■ YOUR INSTRUCTIONS:
Nothing but the lines from the one containing "Условие \( f'(x_0)" through the end of the entries should be set down, each exactly as written.

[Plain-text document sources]
# # # #

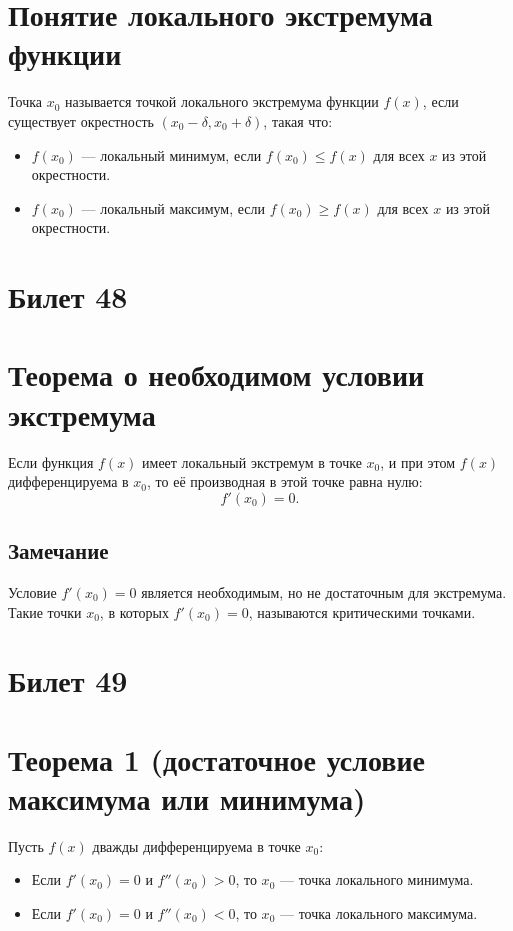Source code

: \documentclass{article}
\begin{document}
\section*{Понятие локального экстремума функции}
Точка \( x_0 \) называется точкой локального экстремума функции \( f(x) \), если существует окрестность \( (x_0 - \delta, x_0 + \delta) \), такая что:
\begin{itemize}
    \item \( f(x_0) \) — локальный минимум, если \( f(x_0) \leq f(x) \) для всех \( x \) из этой окрестности.
    \item \( f(x_0) \) — локальный максимум, если \( f(x_0) \geq f(x) \) для всех \( x \) из этой окрестности.
\end{itemize}

\section{Билет 48}

\section*{Теорема о необходимом условии экстремума}
Если функция \( f(x) \) имеет локальный экстремум в точке \( x_0 \), и при этом \( f(x) \) дифференцируема в \( x_0 \), то её производная в этой точке равна нулю:
\[
f'(x_0) = 0.
\]

\subsection*{Замечание}
Условие \( f'(x_0) = 0 \) является необходимым, но не достаточным для экстремума. Такие точки \( x_0 \), в которых \( f'(x_0) = 0 \), называются критическими точками.


\section{Билет 49}

\section*{Теорема 1 (достаточное условие максимума или минимума)}
Пусть \( f(x) \) дважды дифференцируема в точке \( x_0 \):
\begin{itemize}
    \item Если \( f'(x_0) = 0 \) и \( f''(x_0) > 0 \), то \( x_0 \) — точка локального минимума.
    \item Если \( f'(x_0) = 0 \) и \( f''(x_0) < 0 \), то \( x_0 \) — точка локального максимума.
\end{itemize}
\end{document}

# # # #

■ EXERCISE ANSWER:
Условие \( f'(x_0) = 0 \) является необходимым, но не достаточным для экстремума. Такие точки \( x_0 \), в которых \( f'(x_0) = 0 \), называются критическими точками.


\section{Билет 49}

\section*{Теорема 1 (достаточное условие максимума или минимума)}
Пусть \( f(x) \) дважды дифференцируема в точке \( x_0 \):
\begin{itemize}
    \item Если \( f'(x_0) = 0 \) и \( f''(x_0) > 0 \), то \( x_0 \) — точка локального минимума.
    \item Если \( f'(x_0) = 0 \) и \( f''(x_0) < 0 \), то \( x_0 \) — точка локального максимума.
\end{itemize}
\end{document}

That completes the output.